Your goal ▸
Among the records that follow, find each line holding the word "single" and copy it.

Records to use ▸

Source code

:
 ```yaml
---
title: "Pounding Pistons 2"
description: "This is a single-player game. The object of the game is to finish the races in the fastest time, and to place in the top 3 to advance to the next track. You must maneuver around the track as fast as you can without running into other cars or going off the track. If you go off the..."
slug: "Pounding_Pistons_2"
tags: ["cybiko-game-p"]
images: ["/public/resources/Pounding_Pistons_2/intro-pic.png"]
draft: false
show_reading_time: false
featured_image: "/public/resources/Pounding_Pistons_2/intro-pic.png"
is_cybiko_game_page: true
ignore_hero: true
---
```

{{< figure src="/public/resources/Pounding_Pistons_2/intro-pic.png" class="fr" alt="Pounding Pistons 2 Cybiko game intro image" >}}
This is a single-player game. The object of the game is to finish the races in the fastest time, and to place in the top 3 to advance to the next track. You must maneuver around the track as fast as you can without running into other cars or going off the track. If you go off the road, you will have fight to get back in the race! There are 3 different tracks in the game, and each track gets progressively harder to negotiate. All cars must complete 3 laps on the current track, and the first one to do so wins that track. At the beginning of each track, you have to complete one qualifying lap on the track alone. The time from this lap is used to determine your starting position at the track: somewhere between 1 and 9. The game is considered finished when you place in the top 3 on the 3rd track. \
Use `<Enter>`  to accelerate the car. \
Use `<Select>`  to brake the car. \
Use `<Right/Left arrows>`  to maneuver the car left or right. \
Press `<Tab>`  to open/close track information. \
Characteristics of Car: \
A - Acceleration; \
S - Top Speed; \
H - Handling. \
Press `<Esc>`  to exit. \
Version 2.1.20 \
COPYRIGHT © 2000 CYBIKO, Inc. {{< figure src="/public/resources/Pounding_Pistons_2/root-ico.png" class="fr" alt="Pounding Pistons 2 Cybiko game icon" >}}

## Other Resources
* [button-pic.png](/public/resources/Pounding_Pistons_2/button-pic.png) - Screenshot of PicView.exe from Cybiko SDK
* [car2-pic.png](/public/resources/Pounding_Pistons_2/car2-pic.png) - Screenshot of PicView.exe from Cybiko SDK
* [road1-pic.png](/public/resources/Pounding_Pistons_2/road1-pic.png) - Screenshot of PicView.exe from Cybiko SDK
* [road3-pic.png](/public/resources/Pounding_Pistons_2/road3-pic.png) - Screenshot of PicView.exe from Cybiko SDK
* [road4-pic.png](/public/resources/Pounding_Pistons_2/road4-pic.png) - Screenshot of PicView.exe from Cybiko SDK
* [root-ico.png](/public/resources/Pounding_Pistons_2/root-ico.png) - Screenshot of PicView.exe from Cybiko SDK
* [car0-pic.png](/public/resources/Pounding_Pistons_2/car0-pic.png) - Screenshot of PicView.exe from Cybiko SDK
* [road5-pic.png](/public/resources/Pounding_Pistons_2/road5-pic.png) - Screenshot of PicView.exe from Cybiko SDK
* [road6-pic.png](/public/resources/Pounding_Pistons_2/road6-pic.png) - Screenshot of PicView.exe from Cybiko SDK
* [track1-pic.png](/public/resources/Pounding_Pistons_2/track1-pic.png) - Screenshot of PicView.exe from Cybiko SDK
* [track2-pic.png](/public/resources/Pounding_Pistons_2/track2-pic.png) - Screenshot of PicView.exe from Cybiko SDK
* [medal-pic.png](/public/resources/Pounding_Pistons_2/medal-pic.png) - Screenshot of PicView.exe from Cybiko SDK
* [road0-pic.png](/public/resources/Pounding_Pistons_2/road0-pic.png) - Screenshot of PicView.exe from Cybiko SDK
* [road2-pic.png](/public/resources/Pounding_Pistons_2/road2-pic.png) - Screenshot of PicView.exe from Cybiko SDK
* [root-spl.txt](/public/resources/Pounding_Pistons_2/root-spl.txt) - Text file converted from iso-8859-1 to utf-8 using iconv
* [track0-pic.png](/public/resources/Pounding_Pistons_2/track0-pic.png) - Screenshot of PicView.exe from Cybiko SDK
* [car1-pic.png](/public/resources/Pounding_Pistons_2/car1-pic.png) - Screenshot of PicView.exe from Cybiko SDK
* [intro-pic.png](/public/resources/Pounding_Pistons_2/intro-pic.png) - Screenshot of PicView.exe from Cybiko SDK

Solved exercise ▸
description: "This is a single-player game. The object of the game is to finish the races in the fastest time, and to place in the top 3 to advance to the next track. You must maneuver around the track as fast as you can without running into other cars or going off the track. If you go off the..."
This is a single-player game. The object of the game is to finish the races in the fastest time, and to place in the top 3 to advance to the next track. You must maneuver around the track as fast as you can without running into other cars or going off the track. If you go off the road, you will have fight to get back in the race! There are 3 different tracks in the game, and each track gets progressively harder to negotiate. All cars must complete 3 laps on the current track, and the first one to do so wins that track. At the beginning of each track, you have to complete one qualifying lap on the track alone. The time from this lap is used to determine your starting position at the track: somewhere between 1 and 9. The game is considered finished when you place in the top 3 on the 3rd track. \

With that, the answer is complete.